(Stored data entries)
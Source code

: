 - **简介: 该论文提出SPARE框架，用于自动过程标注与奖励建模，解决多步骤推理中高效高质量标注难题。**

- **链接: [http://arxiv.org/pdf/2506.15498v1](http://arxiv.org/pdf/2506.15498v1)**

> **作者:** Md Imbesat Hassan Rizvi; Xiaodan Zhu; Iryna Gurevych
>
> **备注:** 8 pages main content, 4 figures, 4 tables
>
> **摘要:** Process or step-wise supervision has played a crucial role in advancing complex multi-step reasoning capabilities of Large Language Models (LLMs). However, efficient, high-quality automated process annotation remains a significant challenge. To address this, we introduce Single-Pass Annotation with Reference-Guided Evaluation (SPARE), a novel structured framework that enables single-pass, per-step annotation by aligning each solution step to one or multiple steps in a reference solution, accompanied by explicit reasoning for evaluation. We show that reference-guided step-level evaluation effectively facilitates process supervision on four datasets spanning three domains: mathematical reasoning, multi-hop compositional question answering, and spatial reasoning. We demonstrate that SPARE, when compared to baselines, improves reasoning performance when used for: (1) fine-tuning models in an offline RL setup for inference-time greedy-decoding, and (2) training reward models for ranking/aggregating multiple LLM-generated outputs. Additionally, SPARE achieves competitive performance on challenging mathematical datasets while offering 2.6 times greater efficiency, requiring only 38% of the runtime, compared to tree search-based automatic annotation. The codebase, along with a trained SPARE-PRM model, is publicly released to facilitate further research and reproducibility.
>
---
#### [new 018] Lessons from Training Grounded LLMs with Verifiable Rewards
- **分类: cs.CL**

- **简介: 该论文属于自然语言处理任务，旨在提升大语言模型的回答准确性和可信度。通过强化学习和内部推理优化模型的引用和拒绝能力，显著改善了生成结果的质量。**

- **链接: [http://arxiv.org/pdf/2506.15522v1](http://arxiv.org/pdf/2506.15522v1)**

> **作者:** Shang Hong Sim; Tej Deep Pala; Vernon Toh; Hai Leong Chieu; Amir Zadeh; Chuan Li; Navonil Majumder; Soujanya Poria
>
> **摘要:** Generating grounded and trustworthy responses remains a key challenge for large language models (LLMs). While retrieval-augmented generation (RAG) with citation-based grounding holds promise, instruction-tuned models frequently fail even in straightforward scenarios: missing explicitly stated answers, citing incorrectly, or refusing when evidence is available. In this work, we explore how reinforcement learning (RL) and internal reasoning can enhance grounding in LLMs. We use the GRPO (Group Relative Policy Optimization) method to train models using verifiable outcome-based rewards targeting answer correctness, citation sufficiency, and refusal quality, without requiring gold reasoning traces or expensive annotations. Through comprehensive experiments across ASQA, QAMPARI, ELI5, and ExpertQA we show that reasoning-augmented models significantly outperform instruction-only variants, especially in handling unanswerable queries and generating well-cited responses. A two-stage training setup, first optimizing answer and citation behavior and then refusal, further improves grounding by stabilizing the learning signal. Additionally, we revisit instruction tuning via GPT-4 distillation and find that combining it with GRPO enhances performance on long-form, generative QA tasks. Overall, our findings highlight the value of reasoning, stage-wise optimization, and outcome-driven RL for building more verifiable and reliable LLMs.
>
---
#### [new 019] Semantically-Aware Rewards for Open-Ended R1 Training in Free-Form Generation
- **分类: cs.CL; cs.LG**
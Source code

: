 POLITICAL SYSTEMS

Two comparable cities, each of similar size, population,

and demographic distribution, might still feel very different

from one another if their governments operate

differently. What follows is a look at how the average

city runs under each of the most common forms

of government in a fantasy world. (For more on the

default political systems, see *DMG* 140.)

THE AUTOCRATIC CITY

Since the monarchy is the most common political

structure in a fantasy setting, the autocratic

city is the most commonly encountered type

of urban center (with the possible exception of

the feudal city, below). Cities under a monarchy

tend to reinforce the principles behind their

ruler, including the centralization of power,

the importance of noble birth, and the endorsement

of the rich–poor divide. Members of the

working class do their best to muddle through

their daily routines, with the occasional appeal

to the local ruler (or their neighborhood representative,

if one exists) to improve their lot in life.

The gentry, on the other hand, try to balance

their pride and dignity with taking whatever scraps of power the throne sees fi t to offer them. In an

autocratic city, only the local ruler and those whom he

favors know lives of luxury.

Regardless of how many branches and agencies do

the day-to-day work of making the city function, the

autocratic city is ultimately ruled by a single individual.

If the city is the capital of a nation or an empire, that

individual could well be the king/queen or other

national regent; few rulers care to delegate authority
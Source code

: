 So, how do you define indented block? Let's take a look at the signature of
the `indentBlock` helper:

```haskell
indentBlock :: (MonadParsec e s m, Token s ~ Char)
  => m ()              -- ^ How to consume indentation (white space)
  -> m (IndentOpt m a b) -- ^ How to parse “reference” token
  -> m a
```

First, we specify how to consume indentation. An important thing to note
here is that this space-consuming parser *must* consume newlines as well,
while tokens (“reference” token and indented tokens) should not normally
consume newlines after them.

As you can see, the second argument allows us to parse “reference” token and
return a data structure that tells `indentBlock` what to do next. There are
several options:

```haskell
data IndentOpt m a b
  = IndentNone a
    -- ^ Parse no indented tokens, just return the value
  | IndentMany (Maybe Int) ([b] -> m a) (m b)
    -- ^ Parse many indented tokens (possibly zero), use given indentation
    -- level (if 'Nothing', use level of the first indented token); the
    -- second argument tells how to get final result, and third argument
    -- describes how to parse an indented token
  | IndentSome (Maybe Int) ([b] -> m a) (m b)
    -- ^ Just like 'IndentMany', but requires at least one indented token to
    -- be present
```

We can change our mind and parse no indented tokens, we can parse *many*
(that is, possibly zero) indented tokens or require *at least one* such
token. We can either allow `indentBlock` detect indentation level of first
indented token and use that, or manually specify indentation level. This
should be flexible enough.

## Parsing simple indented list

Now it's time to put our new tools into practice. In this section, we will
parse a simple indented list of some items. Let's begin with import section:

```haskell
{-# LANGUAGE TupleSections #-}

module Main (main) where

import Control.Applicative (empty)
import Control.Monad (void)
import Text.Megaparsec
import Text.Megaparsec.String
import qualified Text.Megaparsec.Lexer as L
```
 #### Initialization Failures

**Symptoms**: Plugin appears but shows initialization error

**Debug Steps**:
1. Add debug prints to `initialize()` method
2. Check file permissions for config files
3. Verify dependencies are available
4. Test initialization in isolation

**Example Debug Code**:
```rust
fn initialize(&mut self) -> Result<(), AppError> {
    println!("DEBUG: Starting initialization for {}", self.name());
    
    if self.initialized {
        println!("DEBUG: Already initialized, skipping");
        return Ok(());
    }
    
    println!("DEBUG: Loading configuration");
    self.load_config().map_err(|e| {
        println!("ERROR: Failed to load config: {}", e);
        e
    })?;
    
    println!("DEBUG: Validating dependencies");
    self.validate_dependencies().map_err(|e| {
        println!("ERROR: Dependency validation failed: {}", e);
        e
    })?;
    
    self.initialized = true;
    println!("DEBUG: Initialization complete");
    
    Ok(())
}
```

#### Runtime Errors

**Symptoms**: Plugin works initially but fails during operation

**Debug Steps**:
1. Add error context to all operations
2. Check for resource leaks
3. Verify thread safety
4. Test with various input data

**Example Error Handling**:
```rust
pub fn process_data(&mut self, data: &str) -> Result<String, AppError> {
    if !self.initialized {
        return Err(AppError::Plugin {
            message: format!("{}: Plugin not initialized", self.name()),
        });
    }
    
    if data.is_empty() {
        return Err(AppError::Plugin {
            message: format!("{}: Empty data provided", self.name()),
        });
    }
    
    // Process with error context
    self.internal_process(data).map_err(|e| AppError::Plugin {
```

◆ PROBLEM STATEMENT ◆
Write out each entry above exactly as it is written.

◆ RESULT ◆
Source code

: - **简介: 该论文提出SPARE框架，用于自动过程标注与奖励建模，解决多步骤推理中高效高质量标注难题。**

- **链接: [http://arxiv.org/pdf/2506.15498v1](http://arxiv.org/pdf/2506.15498v1)**

> **作者:** Md Imbesat Hassan Rizvi; Xiaodan Zhu; Iryna Gurevych
>
> **备注:** 8 pages main content, 4 figures, 4 tables
>
> **摘要:** Process or step-wise supervision has played a crucial role in advancing complex multi-step reasoning capabilities of Large Language Models (LLMs). However, efficient, high-quality automated process annotation remains a significant challenge. To address this, we introduce Single-Pass Annotation with Reference-Guided Evaluation (SPARE), a novel structured framework that enables single-pass, per-step annotation by aligning each solution step to one or multiple steps in a reference solution, accompanied by explicit reasoning for evaluation. We show that reference-guided step-level evaluation effectively facilitates process supervision on four datasets spanning three domains: mathematical reasoning, multi-hop compositional question answering, and spatial reasoning. We demonstrate that SPARE, when compared to baselines, improves reasoning performance when used for: (1) fine-tuning models in an offline RL setup for inference-time greedy-decoding, and (2) training reward models for ranking/aggregating multiple LLM-generated outputs. Additionally, SPARE achieves competitive performance on challenging mathematical datasets while offering 2.6 times greater efficiency, requiring only 38% of the runtime, compared to tree search-based automatic annotation. The codebase, along with a trained SPARE-PRM model, is publicly released to facilitate further research and reproducibility.
>
---
#### [new 018] Lessons from Training Grounded LLMs with Verifiable Rewards
- **分类: cs.CL**

- **简介: 该论文属于自然语言处理任务，旨在提升大语言模型的回答准确性和可信度。通过强化学习和内部推理优化模型的引用和拒绝能力，显著改善了生成结果的质量。**

- **链接: [http://arxiv.org/pdf/2506.15522v1](http://arxiv.org/pdf/2506.15522v1)**

> **作者:** Shang Hong Sim; Tej Deep Pala; Vernon Toh; Hai Leong Chieu; Amir Zadeh; Chuan Li; Navonil Majumder; Soujanya Poria
>
> **摘要:** Generating grounded and trustworthy responses remains a key challenge for large language models (LLMs). While retrieval-augmented generation (RAG) with citation-based grounding holds promise, instruction-tuned models frequently fail even in straightforward scenarios: missing explicitly stated answers, citing incorrectly, or refusing when evidence is available. In this work, we explore how reinforcement learning (RL) and internal reasoning can enhance grounding in LLMs. We use the GRPO (Group Relative Policy Optimization) method to train models using verifiable outcome-based rewards targeting answer correctness, citation sufficiency, and refusal quality, without requiring gold reasoning traces or expensive annotations. Through comprehensive experiments across ASQA, QAMPARI, ELI5, and ExpertQA we show that reasoning-augmented models significantly outperform instruction-only variants, especially in handling unanswerable queries and generating well-cited responses. A two-stage training setup, first optimizing answer and citation behavior and then refusal, further improves grounding by stabilizing the learning signal. Additionally, we revisit instruction tuning via GPT-4 distillation and find that combining it with GRPO enhances performance on long-form, generative QA tasks. Overall, our findings highlight the value of reasoning, stage-wise optimization, and outcome-driven RL for building more verifiable and reliable LLMs.
>
---
#### [new 019] Semantically-Aware Rewards for Open-Ended R1 Training in Free-Form Generation
- **分类: cs.CL; cs.LG**
Source code

: POLITICAL SYSTEMS

Two comparable cities, each of similar size, population,

and demographic distribution, might still feel very different

from one another if their governments operate

differently. What follows is a look at how the average

city runs under each of the most common forms

of government in a fantasy world. (For more on the

default political systems, see *DMG* 140.)

THE AUTOCRATIC CITY

Since the monarchy is the most common political

structure in a fantasy setting, the autocratic

city is the most commonly encountered type

of urban center (with the possible exception of

the feudal city, below). Cities under a monarchy

tend to reinforce the principles behind their

ruler, including the centralization of power,

the importance of noble birth, and the endorsement

of the rich–poor divide. Members of the

working class do their best to muddle through

their daily routines, with the occasional appeal

to the local ruler (or their neighborhood representative,

if one exists) to improve their lot in life.

The gentry, on the other hand, try to balance

their pride and dignity with taking whatever scraps of power the throne sees fi t to offer them. In an

autocratic city, only the local ruler and those whom he

favors know lives of luxury.

Regardless of how many branches and agencies do

the day-to-day work of making the city function, the

autocratic city is ultimately ruled by a single individual.

If the city is the capital of a nation or an empire, that

individual could well be the king/queen or other

national regent; few rulers care to delegate authority
Source code

: So, how do you define indented block? Let's take a look at the signature of
the `indentBlock` helper:

```haskell
indentBlock :: (MonadParsec e s m, Token s ~ Char)
  => m ()              -- ^ How to consume indentation (white space)
  -> m (IndentOpt m a b) -- ^ How to parse “reference” token
  -> m a
```

First, we specify how to consume indentation. An important thing to note
here is that this space-consuming parser *must* consume newlines as well,
while tokens (“reference” token and indented tokens) should not normally
consume newlines after them.

As you can see, the second argument allows us to parse “reference” token and
return a data structure that tells `indentBlock` what to do next. There are
several options:

```haskell
data IndentOpt m a b
  = IndentNone a
    -- ^ Parse no indented tokens, just return the value
  | IndentMany (Maybe Int) ([b] -> m a) (m b)
    -- ^ Parse many indented tokens (possibly zero), use given indentation
    -- level (if 'Nothing', use level of the first indented token); the
    -- second argument tells how to get final result, and third argument
    -- describes how to parse an indented token
  | IndentSome (Maybe Int) ([b] -> m a) (m b)
    -- ^ Just like 'IndentMany', but requires at least one indented token to
    -- be present
```

We can change our mind and parse no indented tokens, we can parse *many*
(that is, possibly zero) indented tokens or require *at least one* such
token. We can either allow `indentBlock` detect indentation level of first
indented token and use that, or manually specify indentation level. This
should be flexible enough.

## Parsing simple indented list

Now it's time to put our new tools into practice. In this section, we will
parse a simple indented list of some items. Let's begin with import section:

```haskell
{-# LANGUAGE TupleSections #-}

module Main (main) where

import Control.Applicative (empty)
import Control.Monad (void)
import Text.Megaparsec
import Text.Megaparsec.String
import qualified Text.Megaparsec.Lexer as L
```
 #### Initialization Failures

**Symptoms**: Plugin appears but shows initialization error

**Debug Steps**:
1. Add debug prints to `initialize()` method
2. Check file permissions for config files
3. Verify dependencies are available
4. Test initialization in isolation

**Example Debug Code**:
```rust
fn initialize(&mut self) -> Result<(), AppError> {
    println!("DEBUG: Starting initialization for {}", self.name());
    
    if self.initialized {
        println!("DEBUG: Already initialized, skipping");
        return Ok(());
    }
    
    println!("DEBUG: Loading configuration");
    self.load_config().map_err(|e| {
        println!("ERROR: Failed to load config: {}", e);
        e
    })?;
    
    println!("DEBUG: Validating dependencies");
    self.validate_dependencies().map_err(|e| {
        println!("ERROR: Dependency validation failed: {}", e);
        e
    })?;
    
    self.initialized = true;
    println!("DEBUG: Initialization complete");
    
    Ok(())
}
```

#### Runtime Errors

**Symptoms**: Plugin works initially but fails during operation

**Debug Steps**:
1. Add error context to all operations
2. Check for resource leaks
3. Verify thread safety
4. Test with various input data

**Example Error Handling**:
```rust
pub fn process_data(&mut self, data: &str) -> Result<String, AppError> {
    if !self.initialized {
        return Err(AppError::Plugin {
            message: format!("{}: Plugin not initialized", self.name()),
        });
    }
    
    if data.is_empty() {
        return Err(AppError::Plugin {
            message: format!("{}: Empty data provided", self.name()),
        });
    }
    
    // Process with error context
    self.internal_process(data).map_err(|e| AppError::Plugin {
```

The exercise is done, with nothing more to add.